Christine Armstrong nunca imaginó que esa mañana sería la última en que sentiría la sal del océano sobre su piel. El 3 de abril de 2014 amaneció como cualquier otro día para ella y sus amigos en Tathra Beach, una playa tranquila de Nueva Gales del Sur, Australia. El sol apenas despuntaba cuando el grupo, una mezcla de veteranos nadadores acostumbrados a esa rutina, llegó a la orilla. Para ellos, ese tramo de agua entre Tathra Wharf y la playa no era solo parte del paisaje, sino un escenario familiar, casi un refugio donde el oleaje les daba los buenos días.
Christine, de 63 años, era la más experimentada del grupo. Llevaba 14 años nadando en esas aguas, con la misma precisión diaria que había marcado su vida como entrenadora en el club de surf local. El océano, con su vastedad inabarcable, le había dado amigos, confianza y paz. “Nadar es libertad”, solía decirle a Rob, su esposo de 44 años. Aquella mañana no fue diferente; saludó al grupo, ajustó sus antiparras y se adentró en el agua con la familiaridad de quien conoce cada corriente.
El cielo comenzaba a teñirse de azul y las olas eran suaves. A lo lejos, se escuchaba el chillido ocasional de las gaviotas. Para Christine y sus amigos, no había mejor forma de comenzar el día. El mar parecía un aliado, un espacio donde todos se sentían seguros.
Rob, siempre cercano, observaba a su esposa con admiración. Habían compartido décadas de vida juntos, y él sabía lo importante que era ese momento matutino para ella. Pero ese día, bajo la superficie, algo se movía.

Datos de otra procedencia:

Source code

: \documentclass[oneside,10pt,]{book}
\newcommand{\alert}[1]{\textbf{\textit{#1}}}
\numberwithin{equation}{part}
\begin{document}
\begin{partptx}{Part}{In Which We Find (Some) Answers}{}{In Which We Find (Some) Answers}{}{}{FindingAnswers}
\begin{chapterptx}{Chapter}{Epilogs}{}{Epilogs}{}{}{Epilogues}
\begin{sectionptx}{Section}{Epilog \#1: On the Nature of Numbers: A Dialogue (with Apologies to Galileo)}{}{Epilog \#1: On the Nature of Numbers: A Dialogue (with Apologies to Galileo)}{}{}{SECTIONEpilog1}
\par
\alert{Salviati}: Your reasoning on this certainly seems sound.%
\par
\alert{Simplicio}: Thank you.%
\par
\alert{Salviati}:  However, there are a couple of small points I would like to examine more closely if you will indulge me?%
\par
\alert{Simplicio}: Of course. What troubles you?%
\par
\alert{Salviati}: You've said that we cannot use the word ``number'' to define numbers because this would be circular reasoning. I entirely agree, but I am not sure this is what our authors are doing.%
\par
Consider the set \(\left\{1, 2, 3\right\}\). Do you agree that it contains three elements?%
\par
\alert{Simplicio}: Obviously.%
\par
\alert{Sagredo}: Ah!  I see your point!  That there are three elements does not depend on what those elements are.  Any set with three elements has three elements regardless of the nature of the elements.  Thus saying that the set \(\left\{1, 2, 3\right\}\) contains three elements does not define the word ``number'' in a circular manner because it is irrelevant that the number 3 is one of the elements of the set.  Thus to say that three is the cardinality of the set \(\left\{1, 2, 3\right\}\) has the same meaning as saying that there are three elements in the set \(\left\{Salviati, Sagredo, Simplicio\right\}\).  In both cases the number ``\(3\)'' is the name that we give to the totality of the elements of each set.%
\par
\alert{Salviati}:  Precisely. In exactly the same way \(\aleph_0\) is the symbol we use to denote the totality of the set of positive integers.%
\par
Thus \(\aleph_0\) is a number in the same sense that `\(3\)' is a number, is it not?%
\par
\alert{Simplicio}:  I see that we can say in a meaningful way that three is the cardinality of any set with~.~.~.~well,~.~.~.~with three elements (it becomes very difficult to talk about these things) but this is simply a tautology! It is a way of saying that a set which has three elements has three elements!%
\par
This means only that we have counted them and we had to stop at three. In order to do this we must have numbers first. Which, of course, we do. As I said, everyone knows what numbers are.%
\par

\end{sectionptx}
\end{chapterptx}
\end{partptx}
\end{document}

A mitad de la travesía entre Tathra Wharf y la playa, el grupo de nadadores mantenía su ritmo tranquilo. Nadaban en línea, dispersos pero conectados por años de amistad. Christine Armstrong, como siempre, iba un poco más adelante. Había algo hipnótico en la quietud del agua esa mañana, la sensación de que todo estaba bajo control.